I saved this table as `tripdata_year_tableau`, then I exported it to create traffic dashboard using Tableau.

# Analyze
I used 2 different tools to analyze data in this project, R for tabular and chart visualizations, and Tableau for geological representation.

## R
I start loading data into R environment using code below

In [None]:
# load library
library(tidyverse)
library(lubridate)
library(zoo)

In [None]:
# set the working directory 

setwd("/kaggle/input/cyclistic-tripdata")

In [None]:
# read data
df_year <- read.csv("tripdata_year_cleaned.csv")

In [None]:
# view data
head(df_year)

In [None]:
# check maximum ride length
max(df_year$ride_length)

In [None]:
# convert data type and rename column
df_year <- df_year %>%
    mutate(
        started_at = ymd_hms(started_at),
        ended_at = ymd_hms(ended_at),
        year_month = as.factor(as.yearmon(year_month)),
        ride_length = str_remove(ride_length, "0-0 0 "),
        ride_length = hms(ride_length)) %>%
    rename(
        ride_type = rideable_type,
        member_type = member_casual,
        start_time = started_at,
        end_time = ended_at,
        start_station = start_station_name,
        end_station = end_station_name)

# view new data
head(df_year)

### Table

Next, I start to analyze data by creating more specific table.

Firstly, I count the total number of ride classify by member.

In [None]:
df_year %>%
    count(member_type)

From above result, we can see that member user have a little bit more rides than casual users. 

Then, I want to find the top longest ride.

In [None]:
# select top 200 longest ride by member type
df_longest <- df_year %>%
    select(c(member_type, ride_length)) %>%
    arrange(desc(ride_length)) %>%
    top_n(200, ride_length)

# view data
head(df_longest)

In [None]:
# count number of user in top 200 longest ride by member
count(df_longest, member_type)

From the above result, we can see that there are only casual users in the top 200 longest ride.
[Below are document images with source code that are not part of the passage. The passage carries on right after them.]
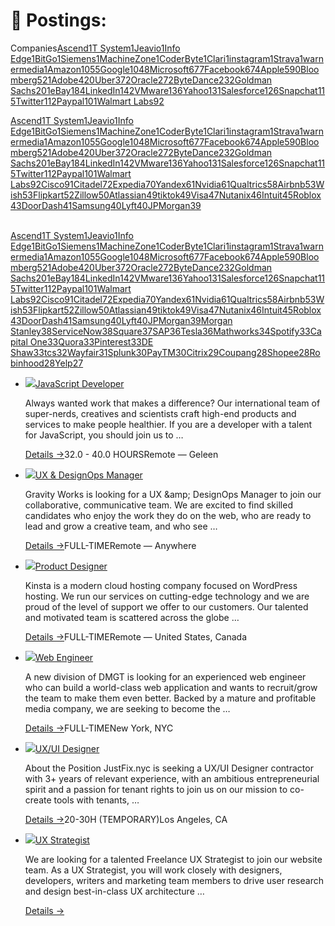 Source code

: # 📮 Postings:

Companies[Ascend1](https://leetcode.com/company/ascend)[T System1](https://leetcode.com/company/t-system)[Jeavio1](https://leetcode.com/company/jeavio)[Info Edge1](https://leetcode.com/company/info-edge)[BitGo1](https://leetcode.com/company/bitgo)[Siemens1](https://leetcode.com/company/siemens)[MachineZone1](https://leetcode.com/company/machinezone)[CoderByte1](https://leetcode.com/company/coderbyte)[Clari1](https://leetcode.com/company/clari)[instagram1](https://leetcode.com/company/instagram)[Strava1](https://leetcode.com/company/strava)[warnermedia1](https://leetcode.com/company/warnermedia)[Amazon1055](https://leetcode.com/company/amazon)[Google1048](https://leetcode.com/company/google)[Microsoft677](https://leetcode.com/company/microsoft)[Facebook674](https://leetcode.com/company/facebook)[Apple590](https://leetcode.com/company/apple)[Bloomberg521](https://leetcode.com/company/bloomberg)[Adobe420](https://leetcode.com/company/adobe)[Uber372](https://leetcode.com/company/uber)[Oracle272](https://leetcode.com/company/oracle)[ByteDance232](https://leetcode.com/company/bytedance)[Goldman Sachs201](https://leetcode.com/company/goldman-sachs)[eBay184](https://leetcode.com/company/ebay)[LinkedIn142](https://leetcode.com/company/linkedin)[VMware136](https://leetcode.com/company/vmware)[Yahoo131](https://leetcode.com/company/yahoo)[Salesforce126](https://leetcode.com/company/salesforce)[Snapchat115](https://leetcode.com/company/snapchat)[Twitter112](https://leetcode.com/company/twitter)[Paypal101](https://leetcode.com/company/paypal)[Walmart Labs92](https://leetcode.com/company/walmart-labs)

[Ascend1](https://leetcode.com/company/ascend)[T System1](https://leetcode.com/company/t-system)[Jeavio1](https://leetcode.com/company/jeavio)[Info Edge1](https://leetcode.com/company/info-edge)[BitGo1](https://leetcode.com/company/bitgo)[Siemens1](https://leetcode.com/company/siemens)[MachineZone1](https://leetcode.com/company/machinezone)[CoderByte1](https://leetcode.com/company/coderbyte)[Clari1](https://leetcode.com/company/clari)[instagram1](https://leetcode.com/company/instagram)[Strava1](https://leetcode.com/company/strava)[warnermedia1](https://leetcode.com/company/warnermedia)[Amazon1055](https://leetcode.com/company/amazon)[Google1048](https://leetcode.com/company/google)[Microsoft677](https://leetcode.com/company/microsoft)[Facebook674](https://leetcode.com/company/facebook)[Apple590](https://leetcode.com/company/apple)[Bloomberg521](https://leetcode.com/company/bloomberg)[Adobe420](https://leetcode.com/company/adobe)[Uber372](https://leetcode.com/company/uber)[Oracle272](https://leetcode.com/company/oracle)[ByteDance232](https://leetcode.com/company/bytedance)[Goldman Sachs201](https://leetcode.com/company/goldman-sachs)[eBay184](https://leetcode.com/company/ebay)[LinkedIn142](https://leetcode.com/company/linkedin)[VMware136](https://leetcode.com/company/vmware)[Yahoo131](https://leetcode.com/company/yahoo)[Salesforce126](https://leetcode.com/company/salesforce)[Snapchat115](https://leetcode.com/company/snapchat)[Twitter112](https://leetcode.com/company/twitter)[Paypal101](https://leetcode.com/company/paypal)[Walmart Labs92](https://leetcode.com/company/walmart-labs)[Cisco91](https://leetcode.com/company/cisco)[Citadel72](https://leetcode.com/company/citadel)[Expedia70](https://leetcode.com/company/expedia)[Yandex61](https://leetcode.com/company/yandex)[Nvidia61](https://leetcode.com/company/nvidia)[Qualtrics58](https://leetcode.com/company/qualtrics)[Airbnb53](https://leetcode.com/company/airbnb)[Wish53](https://leetcode.com/company/wish)[Flipkart52](https://leetcode.com/company/flipkart)[Zillow50](https://leetcode.com/company/zillow)[Atlassian49](https://leetcode.com/company/atlassian)[tiktok49](https://leetcode.com/company/tiktok)[Visa47](https://leetcode.com/company/visa)[Nutanix46](https://leetcode.com/company/nutanix)[Intuit45](https://leetcode.com/company/intuit)[Roblox43](https://leetcode.com/company/roblox)[DoorDash41](https://leetcode.com/company/doordash)[Samsung40](https://leetcode.com/company/samsung)[Lyft40](https://leetcode.com/company/lyft)[JPMorgan39](https://leetcode.com/company/jpmorgan)



[\
Ascend1](https://leetcode.com/company/ascend)[T System1](https://leetcode.com/company/t-system)[Jeavio1](https://leetcode.com/company/jeavio)[Info Edge1](https://leetcode.com/company/info-edge)[BitGo1](https://leetcode.com/company/bitgo)[Siemens1](https://leetcode.com/company/siemens)[MachineZone1](https://leetcode.com/company/machinezone)[CoderByte1](https://leetcode.com/company/coderbyte)[Clari1](https://leetcode.com/company/clari)[instagram1](https://leetcode.com/company/instagram)[Strava1](https://leetcode.com/company/strava)[warnermedia1](https://leetcode.com/company/warnermedia)[Amazon1055](https://leetcode.com/company/amazon)[Google1048](https://leetcode.com/company/google)[Microsoft677](https://leetcode.com/company/microsoft)[Facebook674](https://leetcode.com/company/facebook)[Apple590](https://leetcode.com/company/apple)[Bloomberg521](https://leetcode.com/company/bloomberg)[Adobe420](https://leetcode.com/company/adobe)[Uber372](https://leetcode.com/company/uber)[Oracle272](https://leetcode.com/company/oracle)[ByteDance232](https://leetcode.com/company/bytedance)[Goldman Sachs201](https://leetcode.com/company/goldman-sachs)[eBay184](https://leetcode.com/company/ebay)[LinkedIn142](https://leetcode.com/company/linkedin)[VMware136](https://leetcode.com/company/vmware)[Yahoo131](https://leetcode.com/company/yahoo)[Salesforce126](https://leetcode.com/company/salesforce)[Snapchat115](https://leetcode.com/company/snapchat)[Twitter112](https://leetcode.com/company/twitter)[Paypal101](https://leetcode.com/company/paypal)[Walmart Labs92](https://leetcode.com/company/walmart-labs)[Cisco91](https://leetcode.com/company/cisco)[Citadel72](https://leetcode.com/company/citadel)[Expedia70](https://leetcode.com/company/expedia)[Yandex61](https://leetcode.com/company/yandex)[Nvidia61](https://leetcode.com/company/nvidia)[Qualtrics58](https://leetcode.com/company/qualtrics)[Airbnb53](https://leetcode.com/company/airbnb)[Wish53](https://leetcode.com/company/wish)[Flipkart52](https://leetcode.com/company/flipkart)[Zillow50](https://leetcode.com/company/zillow)[Atlassian49](https://leetcode.com/company/atlassian)[tiktok49](https://leetcode.com/company/tiktok)[Visa47](https://leetcode.com/company/visa)[Nutanix46](https://leetcode.com/company/nutanix)[Intuit45](https://leetcode.com/company/intuit)[Roblox43](https://leetcode.com/company/roblox)[DoorDash41](https://leetcode.com/company/doordash)[Samsung40](https://leetcode.com/company/samsung)[Lyft40](https://leetcode.com/company/lyft)[JPMorgan39](https://leetcode.com/company/jpmorgan)[Morgan Stanley38](https://leetcode.com/company/morgan-stanley)[ServiceNow38](https://leetcode.com/company/servicenow)[Square37](https://leetcode.com/company/square)[SAP36](https://leetcode.com/company/sap)[Tesla36](https://leetcode.com/company/tesla)[Mathworks34](https://leetcode.com/company/mathworks)[Spotify33](https://leetcode.com/company/spotify)[Capital One33](https://leetcode.com/company/capital-one)[Quora33](https://leetcode.com/company/quora)[Pinterest33](https://leetcode.com/company/pinterest)[DE Shaw33](https://leetcode.com/company/de-shaw)[tcs32](https://leetcode.com/company/tcs)[Wayfair31](https://leetcode.com/company/wayfair)[Splunk30](https://leetcode.com/company/splunk)[PayTM30](https://leetcode.com/company/paytm)[Citrix29](https://leetcode.com/company/citrix)[Coupang28](https://leetcode.com/company/coupang)[Shopee28](https://leetcode.com/company/shopee)[Robinhood28](https://leetcode.com/company/robinhood)[Yelp27](https://leetcode.com/company/yelp)

*   ![](https://res.cloudinary.com/indysigner/image/upload/v1629896403/joblogos/dephion.png)[JavaScript Developer](https://jobs.smashingmagazine.com/jobs/2021-08-25-javascript-developer-gelen/#main)

    Always wanted work that makes a difference? Our international team of super-nerds, creatives and scientists craft high-end products and services to make people healthier. If you are a developer with a talent for JavaScript, you should join us to …

    [Details →](https://jobs.smashingmagazine.com/jobs/2021-08-25-javascript-developer-gelen/#main)32.0 - 40.0 HOURSRemote — Geleen
*   ![](https://res.cloudinary.com/indysigner/image/upload/v1629303669/joblogos/1535048362878\_gqqj5d.jpg)[UX & DesignOps Manager](https://jobs.smashingmagazine.com/jobs/2021-08-18-ux-designops-manager-remote/#main)

    Gravity Works is looking for a UX \&amp; DesignOps Manager to join our collaborative, communicative team. We are excited to find skilled candidates who enjoy the work they do on the web, who are ready to lead and grow a creative team, and who see …

    [Details →](https://jobs.smashingmagazine.com/jobs/2021-08-18-ux-designops-manager-remote/#main)FULL-TIMERemote — Anywhere
*   ![](https://res.cloudinary.com/indysigner/image/upload/v1629186197/joblogos/kinsta-favicon\_nbsnsw.png)[Product Designer](https://jobs.smashingmagazine.com/jobs/2021-08-17-product-designer-us-ca/#main)

    Kinsta is a modern cloud hosting company focused on WordPress hosting. We run our services on cutting-edge technology and we are proud of the level of support we offer to our customers. Our talented and motivated team is scattered across the globe …

    [Details →](https://jobs.smashingmagazine.com/jobs/2021-08-17-product-designer-us-ca/#main)FULL-TIMERemote — United States, Canada
*   ![](https://cloud.netlifyusercontent.com/assets/344dbf88-fdf9-42bb-adb4-46f01eedd629/c21cf819-edf3-4a01-a63a-e72f24a461d1/dmgt-logo-opt.png)[Web Engineer](https://jobs.smashingmagazine.com/jobs/2021-07-30-web-engineer-new-york/#main)

    A new division of DMGT is looking for an experienced web engineer who can build a world-class web application and wants to recruit/grow the team to make them even better. Backed by a mature and profitable media company, we are seeking to become the …

    [Details →](https://jobs.smashingmagazine.com/jobs/2021-07-30-web-engineer-new-york/#main)FULL-TIMENew York, NYC
*   ![](https://res.cloudinary.com/indysigner/image/upload/v1627455455/joblogos/justfix-logo-opt.png)[UX/UI Designer](https://jobs.smashingmagazine.com/jobs/2021-07-27-uxui-designer-los-angeles-usa/#main)

    About the Position JustFix.nyc is seeking a UX/UI Designer contractor with 3+ years of relevant experience, with an ambitious entrepreneurial spirit and a passion for tenant rights to join us on our mission to co-create tools with tenants, …

    [Details →](https://jobs.smashingmagazine.com/jobs/2021-07-27-uxui-designer-los-angeles-usa/#main)20-30H (TEMPORARY)Los Angeles, CA
*   ![](https://res.cloudinary.com/indysigner/image/upload/v1627323193/joblogos/1600199780273\_rs7xyz.jpg)[UX Strategist](https://jobs.smashingmagazine.com/jobs/2021-07-26-ux-strategist-remote/#main)

    We are looking for a talented Freelance UX Strategist to join our website team. As a UX Strategist, you will work closely with designers, developers, writers and marketing team members to drive user research and design best-in-class UX architecture …

    [Details →](https://jobs.smashingmagazine.com/jobs/2021-07-26-ux-strategist-remote/#main)
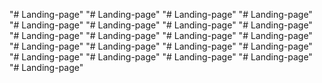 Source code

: "# Landing-page" 
"# Landing-page" 
"# Landing-page" 
"# Landing-page" 
"# Landing-page" 
"# Landing-page" 
"# Landing-page" 
"# Landing-page" 
"# Landing-page" 
"# Landing-page" 
"# Landing-page" 
"# Landing-page" 
"# Landing-page" 
"# Landing-page" 
"# Landing-page" 
"# Landing-page" 
"# Landing-page" 
"# Landing-page" 
"# Landing-page" 
"# Landing-page" 
"# Landing-page" 
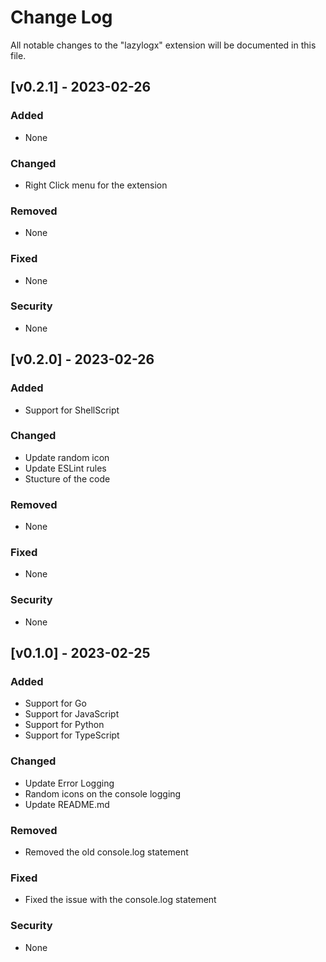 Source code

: # Change Log

All notable changes to the "lazylogx" extension will be documented in this file.

## [v0.2.1] - 2023-02-26

### Added

- None

### Changed

- Right Click menu for the extension

### Removed

- None

### Fixed

- None

### Security

- None

## [v0.2.0] - 2023-02-26

### Added

- Support for ShellScript

### Changed

- Update random icon
- Update ESLint rules
- Stucture of the code

### Removed

- None

### Fixed

- None

### Security

- None

## [v0.1.0] - 2023-02-25

### Added

- Support for Go
- Support for JavaScript
- Support for Python
- Support for TypeScript

### Changed

- Update Error Logging
- Random icons on the console logging
- Update README.md

### Removed

- Removed the old console.log statement

### Fixed

- Fixed the issue with the console.log statement

### Security

- None
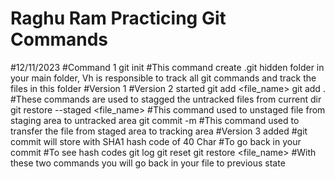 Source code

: # Raghu Ram Practicing Git Commands
#12/11/2023
#Command 1
git init
#This command create .git hidden folder in your main folder, Vh is responsible to track all git commands and track the files in this folder
#Version 1
#Version 2 started
git add <file_name>
git add<space> .
#These commands are used to stagged the untracked files from current dir 
git restore --staged <file_name>
#This command used to unstaged file from staging area to untracked area
git commit -m <Message>
#This command used to transfer the file from staged area to tracking area
#Version 3 added
#git commit will store with SHA1 hash code of 40 Char
#To go back in your commit
#To see hash codes
git log
git reset <HashCode of previous Commit>
git restore <file_name>
#With these two commands you will go back in your file to previous state


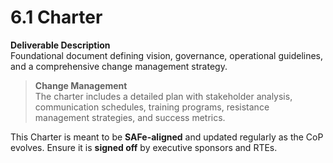 # 6.1 Charter

**Deliverable Description**  
Foundational document defining vision, governance, operational guidelines, and a comprehensive change management strategy.

> **Change Management**  
> The charter includes a detailed plan with stakeholder analysis, communication schedules, training programs, resistance management strategies, and success metrics.

This Charter is meant to be **SAFe-aligned** and updated regularly as the CoP evolves. Ensure it is **signed off** by executive sponsors and RTEs.

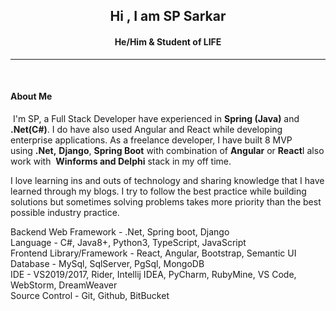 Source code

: <h2 align="center">Hi , I am SP Sarkar </h2>
<h4 align="center">He/Him & Student of LIFE </h4>
<hr/>

<br/>
<h4 align="left">About Me</h4>
<p align="left">
 I'm SP, a Full Stack Developer have experienced in <b>Spring (Java)</b> and <b>.Net(C#)</b>. I do have also used Angular and React while developing enterprise applications. As a freelance developer, I have built 8 MVP using <b>.Net,</b> <b>Django</b>, <b>Spring Boot</b> with combination of <b>Angular</b> or <b>React</b>I also work with  <b>Winforms and Delphi</b> stack in my off time. 

I love learning ins and outs of technology and sharing knowledge that I have learned through my blogs. I try to follow the best practice while building solutions but sometimes solving problems takes more priority than the best possible industry practice. 
 

Backend Web Framework - .Net, Spring boot, Django<br>
Language - C#, Java8+, Python3, TypeScript, JavaScript <br>
Frontend Library/Framework - React, Angular, Bootstrap, Semantic UI <br>
Database - MySql, SqlServer, PgSql, MongoDB <br>
IDE - VS2019/2017, Rider, Intellij IDEA, PyCharm, RubyMine, VS Code, WebStorm, DreamWeaver <br>
Source Control - Git, Github, BitBucket <br>
</p>
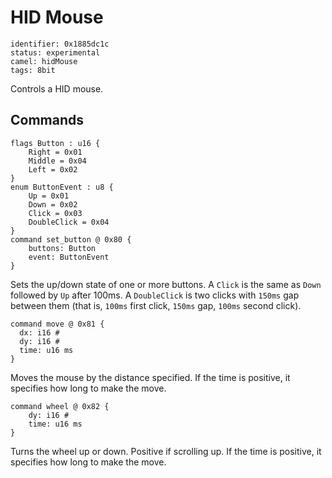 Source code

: # HID Mouse

    identifier: 0x1885dc1c
    status: experimental
    camel: hidMouse
    tags: 8bit

Controls a HID mouse. 

## Commands

    flags Button : u16 {
        Right = 0x01
        Middle = 0x04
        Left = 0x02
    }
    enum ButtonEvent : u8 {
        Up = 0x01
        Down = 0x02
        Click = 0x03
        DoubleClick = 0x04
    }
    command set_button @ 0x80 {
        buttons: Button
        event: ButtonEvent
    }

Sets the up/down state of one or more buttons.
A ``Click`` is the same as ``Down`` followed by ``Up`` after 100ms.
A ``DoubleClick`` is two clicks with ``150ms`` gap between them (that is, ``100ms`` first click, ``150ms`` gap, ``100ms`` second click).

    command move @ 0x81 {
      dx: i16 #
      dy: i16 #
      time: u16 ms
    }

Moves the mouse by the distance specified.
If the time is positive, it specifies how long to make the move.

    command wheel @ 0x82 {
        dy: i16 #
        time: u16 ms
    }

Turns the wheel up or down. Positive if scrolling up.
If the time is positive, it specifies how long to make the move.
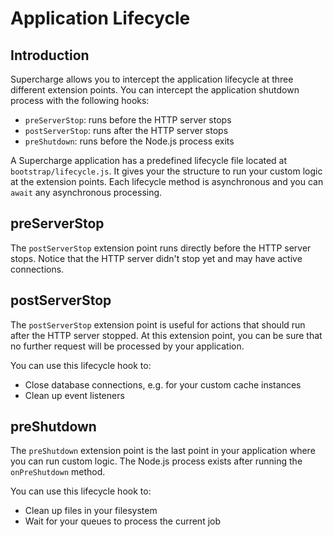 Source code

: # Application Lifecycle


## Introduction
Supercharge allows you to intercept the application lifecycle at three different extension points. You can intercept the application shutdown process with the following hooks:

- `preServerStop`: runs before the HTTP server stops
- `postServerStop`: runs after the HTTP server stops
- `preShutdown`: runs before the Node.js process exits

A Supercharge application has a predefined lifecycle file located at `bootstrap/lifecycle.js`. It gives your the structure to run your custom logic at the extension points. Each lifecycle method is asynchronous and you can `await` any asynchronous processing.


## preServerStop
The `postServerStop` extension point runs directly before the HTTP server stops. Notice that the HTTP server didn't stop yet and may have active connections.


## postServerStop
The `postServerStop` extension point is useful for actions that should run after the HTTP server stopped. At this extension point, you can be sure that no further request will be processed by your application.

You can use this lifecycle hook to:
- Close database connections, e.g. for your custom cache instances
- Clean up event listeners


## preShutdown
The `preShutdown` extension point is the last point in your application where you can run custom logic. The Node.js process exists after running the `onPreShutdown` method.

You can use this lifecycle hook to:
- Clean up files in your filesystem
- Wait for your queues to process the current job


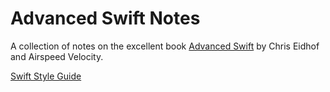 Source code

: # Advanced Swift Notes

A collection of notes on the excellent book [Advanced Swift](https://www.objc.io/books/advanced-swift/) by Chris Eidhof and Airspeed Velocity.

[Swift Style Guide](swift-style-guide.md)

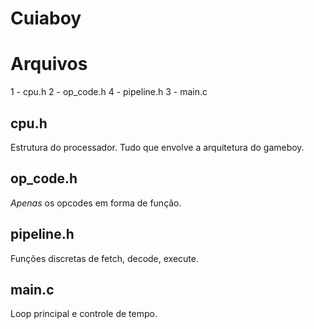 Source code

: # Cuiaboy
# Arquivos
1 - cpu.h
2 - op_code.h
4 - pipeline.h
3 - main.c

## cpu.h
Estrutura do processador. Tudo que envolve a arquitetura do gameboy.

## op_code.h
*Apenas* os opcodes em forma de função.

## pipeline.h
Funções discretas de fetch, decode, execute.

## main.c
Loop principal e controle de tempo.
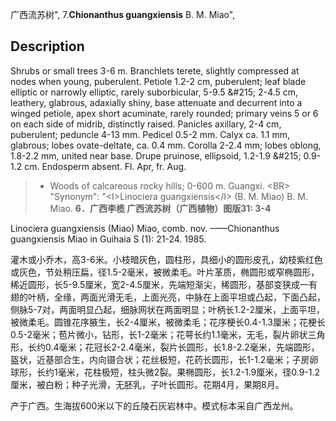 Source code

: 广西流苏树",
7.**Chionanthus guangxiensis** B. M. Miao",

## Description
Shrubs or small trees 3-6 m. Branchlets terete, slightly compressed at nodes when young, puberulent. Petiole 1.2-2 cm, puberulent; leaf blade elliptic or narrowly elliptic, rarely suborbicular, 5-9.5 &amp;#215; 2-4.5 cm, leathery, glabrous, adaxially shiny, base attenuate and decurrent into a winged petiole, apex short acuminate, rarely rounded; primary veins 5 or 6 on each side of midrib, distinctly raised. Panicles axillary, 2-4 cm, puberulent; peduncle 4-13 mm. Pedicel 0.5-2 mm. Calyx ca. 1.1 mm, glabrous; lobes ovate-deltate, ca. 0.4 mm. Corolla 2-2.4 mm; lobes oblong, 1.8-2.2 mm, united near base. Drupe pruinose, ellipsoid, 1.2-1.9 &amp;#215; 0.9-1.2 cm. Endosperm absent. Fl. Apr, fr. Aug.

> * Woods of calcareous rocky hills; 0-600 m. Guangxi. &lt;BR&gt;
  "Synonym": "&lt;I&gt;Linociera guangxiensis&lt;/I&gt; (B. M. Miao) B. M. Miao.
**6．广西李榄 广西流苏树（广西植物）图版31: 3-4**

Linociera guangxiensis (Miao) Miao, comb. nov. ——Chionanthus guangxiensis Miao in Guihaia S (1): 21-24. 1985.

灌木或小乔木，高3-6米。小枝暗灰色，圆柱形，具细小的圆形皮孔，幼枝紫红色或灰色，节处稍压扁，径1.5-2毫米，被微柔毛。叶片革质，椭圆形或窄椭圆形，稀近圆形，长5-9.5厘米，宽2-4.5厘米，先端短渐尖，稀圆形，基部变狭成一有翅的叶柄，全缘，两面光滑无毛，上面光亮，中脉在上面平坦或凸起，下面凸起，侧脉5-7对，两面明显凸起，细脉网状在两面明显；叶柄长1.2-2厘米，上面平坦，被微柔毛。圆锥花序腋生，长2-4厘米，被微柔毛；花序梗长0.4-1.3厘米；花梗长0.5-2毫米；苞片微小，钻形，长1-2毫米；花萼长约1.1毫米，无毛，裂片卵状三角形，长约0.4毫米；花冠长2-2.4毫米，裂片长圆形，长1.8-2.2毫米，先端圆形，盔状，近基部合生，内向镊合状；花丝极短，花药长圆形，长1-1.2毫米；子房卵球形，长约1毫米，花柱极短，柱头微2裂。果椭圆形，长1.2-1.9厘米，径0.9-1.2厘米，被白粉；种子光滑，无胚乳，子叶长圆形。花期4月，果期8月。

产于广西。生海拔600米以下的丘陵石灰岩林中。模式标本采自广西龙州。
So I have an assumption that casual users are more likely to take long rides than member users.

To confirm that, let's find the average ride length for each user type.

In [None]:
# calculate average ride length by member
df_year %>%
    mutate(ride_length = period_to_seconds(ride_length)/60) %>%
    group_by(member_type) %>%
    summarise("Average Ride Length (minute)" = mean(ride_length))

Therefore, we can conclude that casual users are more likely to take long rides than member users.

Next, I will find the most usage for start and end station.

In [None]:
# retrieve station information from df_year
df_station <- df_year %>%
    select(member_type, start_station, end_station) %>%
    mutate_all(na_if,"") %>%
    drop_na()

head(df_station)

In [None]:
# find the top 10 start station
df_station %>%
    count(start_station) %>%
    arrange(desc(n)) %>%
    head(n=10)

In [None]:
# find the top 10 start station classify by member type
df_station %>%
    count(start_station, member_type) %>%
    group_by(start_station) %>%
    arrange(desc(n)) %>%
    head(n=10)

# this can be further filter by member type using code below
# filter(member_type=='member') %>%

From the above result, we can now know the most usage station for the start station and even can filter them by member. In the same way, we can also find these results for end station case (omitted here).

### Visualization

Next, I will use ggplot2 to analyze and visualize our dataset.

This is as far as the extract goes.